◆ **What you should do**:
Begin at the top of the records and copy each line exactly. The line containing "## Конфигурация rollup" is the last one to include.

◆ **Data shown**:
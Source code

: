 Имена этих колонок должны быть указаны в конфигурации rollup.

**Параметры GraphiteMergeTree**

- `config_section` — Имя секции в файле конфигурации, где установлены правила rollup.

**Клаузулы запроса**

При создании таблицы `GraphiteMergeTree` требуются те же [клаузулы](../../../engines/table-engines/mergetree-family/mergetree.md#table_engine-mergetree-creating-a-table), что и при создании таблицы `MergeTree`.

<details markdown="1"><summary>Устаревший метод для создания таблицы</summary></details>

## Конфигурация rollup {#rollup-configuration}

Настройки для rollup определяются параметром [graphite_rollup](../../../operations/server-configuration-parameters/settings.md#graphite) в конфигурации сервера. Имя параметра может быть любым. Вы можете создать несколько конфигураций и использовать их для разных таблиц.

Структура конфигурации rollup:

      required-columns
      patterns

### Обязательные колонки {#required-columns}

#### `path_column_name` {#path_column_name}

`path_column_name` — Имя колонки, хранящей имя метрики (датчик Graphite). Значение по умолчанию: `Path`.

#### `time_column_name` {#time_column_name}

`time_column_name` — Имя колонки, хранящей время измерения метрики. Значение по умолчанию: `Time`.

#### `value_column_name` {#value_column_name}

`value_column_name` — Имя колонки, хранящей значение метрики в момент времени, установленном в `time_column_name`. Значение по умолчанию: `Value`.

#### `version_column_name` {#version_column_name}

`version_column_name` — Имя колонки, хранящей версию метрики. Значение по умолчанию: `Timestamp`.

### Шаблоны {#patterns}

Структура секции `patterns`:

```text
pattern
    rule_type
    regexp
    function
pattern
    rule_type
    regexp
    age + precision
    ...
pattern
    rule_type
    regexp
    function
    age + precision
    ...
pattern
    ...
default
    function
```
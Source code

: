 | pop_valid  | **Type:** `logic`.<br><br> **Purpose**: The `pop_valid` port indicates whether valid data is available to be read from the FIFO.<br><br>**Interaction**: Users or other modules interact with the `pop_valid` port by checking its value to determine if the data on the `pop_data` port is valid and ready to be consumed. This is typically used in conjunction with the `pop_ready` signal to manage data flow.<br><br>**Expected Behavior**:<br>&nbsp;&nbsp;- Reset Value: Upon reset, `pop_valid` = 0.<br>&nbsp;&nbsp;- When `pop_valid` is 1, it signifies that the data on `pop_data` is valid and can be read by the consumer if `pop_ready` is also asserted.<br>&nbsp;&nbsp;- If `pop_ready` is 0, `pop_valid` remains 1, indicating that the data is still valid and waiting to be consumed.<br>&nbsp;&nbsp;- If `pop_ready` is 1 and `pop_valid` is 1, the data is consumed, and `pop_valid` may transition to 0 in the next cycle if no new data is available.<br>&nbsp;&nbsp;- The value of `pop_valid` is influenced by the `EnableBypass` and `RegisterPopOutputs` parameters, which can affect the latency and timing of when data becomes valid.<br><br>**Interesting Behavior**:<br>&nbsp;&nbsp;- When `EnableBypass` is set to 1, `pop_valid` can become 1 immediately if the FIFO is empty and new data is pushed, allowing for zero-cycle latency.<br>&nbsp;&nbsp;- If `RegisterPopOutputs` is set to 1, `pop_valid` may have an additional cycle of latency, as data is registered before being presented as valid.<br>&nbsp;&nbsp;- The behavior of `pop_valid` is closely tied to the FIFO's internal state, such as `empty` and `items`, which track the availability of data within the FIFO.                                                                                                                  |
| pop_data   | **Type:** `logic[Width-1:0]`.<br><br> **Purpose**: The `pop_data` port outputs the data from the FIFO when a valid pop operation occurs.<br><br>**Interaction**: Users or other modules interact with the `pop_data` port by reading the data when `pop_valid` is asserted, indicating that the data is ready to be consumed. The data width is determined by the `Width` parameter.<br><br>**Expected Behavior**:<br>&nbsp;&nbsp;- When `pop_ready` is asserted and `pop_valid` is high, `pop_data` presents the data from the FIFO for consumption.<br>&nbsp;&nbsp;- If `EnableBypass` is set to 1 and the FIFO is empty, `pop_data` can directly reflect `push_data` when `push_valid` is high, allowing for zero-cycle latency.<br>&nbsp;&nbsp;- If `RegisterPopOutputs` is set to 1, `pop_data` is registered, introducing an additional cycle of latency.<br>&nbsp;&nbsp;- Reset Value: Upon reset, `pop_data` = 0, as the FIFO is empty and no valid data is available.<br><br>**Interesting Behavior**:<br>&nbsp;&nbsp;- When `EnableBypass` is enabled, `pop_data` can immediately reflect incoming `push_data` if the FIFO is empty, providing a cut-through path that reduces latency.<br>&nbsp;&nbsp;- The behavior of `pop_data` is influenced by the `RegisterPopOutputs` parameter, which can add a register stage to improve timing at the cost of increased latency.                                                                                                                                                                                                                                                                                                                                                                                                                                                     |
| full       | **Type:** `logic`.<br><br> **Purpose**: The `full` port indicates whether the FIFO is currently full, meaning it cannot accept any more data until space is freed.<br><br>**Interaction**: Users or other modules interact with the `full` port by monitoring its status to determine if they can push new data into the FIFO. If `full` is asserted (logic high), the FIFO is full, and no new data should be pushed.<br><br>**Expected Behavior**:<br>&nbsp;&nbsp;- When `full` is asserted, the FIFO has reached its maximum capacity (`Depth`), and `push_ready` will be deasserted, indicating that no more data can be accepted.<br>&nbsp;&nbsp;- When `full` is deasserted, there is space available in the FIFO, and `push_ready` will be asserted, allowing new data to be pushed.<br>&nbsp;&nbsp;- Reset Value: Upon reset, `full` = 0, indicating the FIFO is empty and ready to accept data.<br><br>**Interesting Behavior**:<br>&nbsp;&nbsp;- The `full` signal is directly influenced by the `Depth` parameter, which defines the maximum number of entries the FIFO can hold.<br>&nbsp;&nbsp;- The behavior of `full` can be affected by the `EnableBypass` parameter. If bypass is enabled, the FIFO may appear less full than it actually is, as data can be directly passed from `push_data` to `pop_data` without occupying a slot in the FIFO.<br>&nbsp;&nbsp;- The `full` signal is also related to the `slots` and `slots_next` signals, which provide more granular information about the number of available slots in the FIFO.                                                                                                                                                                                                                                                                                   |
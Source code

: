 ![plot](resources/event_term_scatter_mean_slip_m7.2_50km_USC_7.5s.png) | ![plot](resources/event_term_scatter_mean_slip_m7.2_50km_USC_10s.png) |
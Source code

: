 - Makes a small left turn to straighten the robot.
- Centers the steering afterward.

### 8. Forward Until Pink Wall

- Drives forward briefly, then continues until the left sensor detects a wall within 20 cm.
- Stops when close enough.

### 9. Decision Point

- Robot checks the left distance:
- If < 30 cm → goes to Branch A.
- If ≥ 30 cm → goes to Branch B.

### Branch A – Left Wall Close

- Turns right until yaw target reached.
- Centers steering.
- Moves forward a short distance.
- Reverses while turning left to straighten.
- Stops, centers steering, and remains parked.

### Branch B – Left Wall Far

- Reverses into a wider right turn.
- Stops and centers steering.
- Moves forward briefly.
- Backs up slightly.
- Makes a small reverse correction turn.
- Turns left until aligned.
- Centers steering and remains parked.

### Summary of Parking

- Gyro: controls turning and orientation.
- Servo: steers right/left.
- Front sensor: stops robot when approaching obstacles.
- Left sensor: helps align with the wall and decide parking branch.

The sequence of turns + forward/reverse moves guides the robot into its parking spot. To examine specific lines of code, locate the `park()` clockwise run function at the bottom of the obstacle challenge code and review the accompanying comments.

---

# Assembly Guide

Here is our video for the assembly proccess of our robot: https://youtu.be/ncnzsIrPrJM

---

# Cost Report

◆ **Response**:
Source code

: Имена этих колонок должны быть указаны в конфигурации rollup.

**Параметры GraphiteMergeTree**

- `config_section` — Имя секции в файле конфигурации, где установлены правила rollup.

**Клаузулы запроса**

При создании таблицы `GraphiteMergeTree` требуются те же [клаузулы](../../../engines/table-engines/mergetree-family/mergetree.md#table_engine-mergetree-creating-a-table), что и при создании таблицы `MergeTree`.

<details markdown="1"><summary>Устаревший метод для создания таблицы</summary></details>

## Конфигурация rollup {#rollup-configuration}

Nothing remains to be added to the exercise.